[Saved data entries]
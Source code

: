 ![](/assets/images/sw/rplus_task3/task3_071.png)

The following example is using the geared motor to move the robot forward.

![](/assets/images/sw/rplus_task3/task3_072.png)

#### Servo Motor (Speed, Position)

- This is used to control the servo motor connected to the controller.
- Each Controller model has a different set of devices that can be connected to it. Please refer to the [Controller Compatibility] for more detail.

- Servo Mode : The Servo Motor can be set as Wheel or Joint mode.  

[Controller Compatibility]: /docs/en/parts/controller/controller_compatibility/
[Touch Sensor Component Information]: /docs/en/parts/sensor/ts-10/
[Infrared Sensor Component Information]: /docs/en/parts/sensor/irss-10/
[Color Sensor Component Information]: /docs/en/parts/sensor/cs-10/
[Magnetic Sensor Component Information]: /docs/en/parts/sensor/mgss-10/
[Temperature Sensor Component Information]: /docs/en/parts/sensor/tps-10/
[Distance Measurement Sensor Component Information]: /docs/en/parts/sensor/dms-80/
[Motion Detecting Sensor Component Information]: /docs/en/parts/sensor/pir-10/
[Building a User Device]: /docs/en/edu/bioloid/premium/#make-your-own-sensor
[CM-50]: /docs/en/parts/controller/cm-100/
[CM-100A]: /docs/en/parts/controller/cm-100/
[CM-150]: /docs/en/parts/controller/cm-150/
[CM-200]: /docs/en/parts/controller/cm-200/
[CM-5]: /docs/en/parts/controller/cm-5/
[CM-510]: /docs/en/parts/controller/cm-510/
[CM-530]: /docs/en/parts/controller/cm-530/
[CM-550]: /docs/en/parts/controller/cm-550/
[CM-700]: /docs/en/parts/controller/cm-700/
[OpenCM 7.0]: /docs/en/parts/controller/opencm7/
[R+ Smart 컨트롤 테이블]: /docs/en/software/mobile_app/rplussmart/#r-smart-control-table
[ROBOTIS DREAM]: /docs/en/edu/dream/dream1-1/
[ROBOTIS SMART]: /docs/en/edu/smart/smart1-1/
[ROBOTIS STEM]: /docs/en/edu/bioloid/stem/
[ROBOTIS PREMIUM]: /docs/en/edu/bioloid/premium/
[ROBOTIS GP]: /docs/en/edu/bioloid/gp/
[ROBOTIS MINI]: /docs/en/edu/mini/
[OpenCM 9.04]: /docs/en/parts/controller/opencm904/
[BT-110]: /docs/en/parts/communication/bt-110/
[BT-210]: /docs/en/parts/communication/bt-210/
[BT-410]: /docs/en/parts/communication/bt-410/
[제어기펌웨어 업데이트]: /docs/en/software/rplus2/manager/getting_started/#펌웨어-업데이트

● **TO DO**: Please make an exact copy of each record.

● **RESPONSE TO THE TASK**:
Source code

: ![](/assets/images/sw/rplus_task3/task3_071.png)

The following example is using the geared motor to move the robot forward.

![](/assets/images/sw/rplus_task3/task3_072.png)

#### Servo Motor (Speed, Position)

- This is used to control the servo motor connected to the controller.
- Each Controller model has a different set of devices that can be connected to it. Please refer to the [Controller Compatibility] for more detail.

- Servo Mode : The Servo Motor can be set as Wheel or Joint mode.  

[Controller Compatibility]: /docs/en/parts/controller/controller_compatibility/
[Touch Sensor Component Information]: /docs/en/parts/sensor/ts-10/
[Infrared Sensor Component Information]: /docs/en/parts/sensor/irss-10/
[Color Sensor Component Information]: /docs/en/parts/sensor/cs-10/
[Magnetic Sensor Component Information]: /docs/en/parts/sensor/mgss-10/
[Temperature Sensor Component Information]: /docs/en/parts/sensor/tps-10/
[Distance Measurement Sensor Component Information]: /docs/en/parts/sensor/dms-80/
[Motion Detecting Sensor Component Information]: /docs/en/parts/sensor/pir-10/
[Building a User Device]: /docs/en/edu/bioloid/premium/#make-your-own-sensor
[CM-50]: /docs/en/parts/controller/cm-100/
[CM-100A]: /docs/en/parts/controller/cm-100/
[CM-150]: /docs/en/parts/controller/cm-150/
[CM-200]: /docs/en/parts/controller/cm-200/
[CM-5]: /docs/en/parts/controller/cm-5/
[CM-510]: /docs/en/parts/controller/cm-510/
[CM-530]: /docs/en/parts/controller/cm-530/
[CM-550]: /docs/en/parts/controller/cm-550/
[CM-700]: /docs/en/parts/controller/cm-700/
[OpenCM 7.0]: /docs/en/parts/controller/opencm7/
[R+ Smart 컨트롤 테이블]: /docs/en/software/mobile_app/rplussmart/#r-smart-control-table
[ROBOTIS DREAM]: /docs/en/edu/dream/dream1-1/
[ROBOTIS SMART]: /docs/en/edu/smart/smart1-1/
[ROBOTIS STEM]: /docs/en/edu/bioloid/stem/
[ROBOTIS PREMIUM]: /docs/en/edu/bioloid/premium/
[ROBOTIS GP]: /docs/en/edu/bioloid/gp/
[ROBOTIS MINI]: /docs/en/edu/mini/
[OpenCM 9.04]: /docs/en/parts/controller/opencm904/
[BT-110]: /docs/en/parts/communication/bt-110/
[BT-210]: /docs/en/parts/communication/bt-210/
[BT-410]: /docs/en/parts/communication/bt-410/
[제어기펌웨어 업데이트]: /docs/en/software/rplus2/manager/getting_started/#펌웨어-업데이트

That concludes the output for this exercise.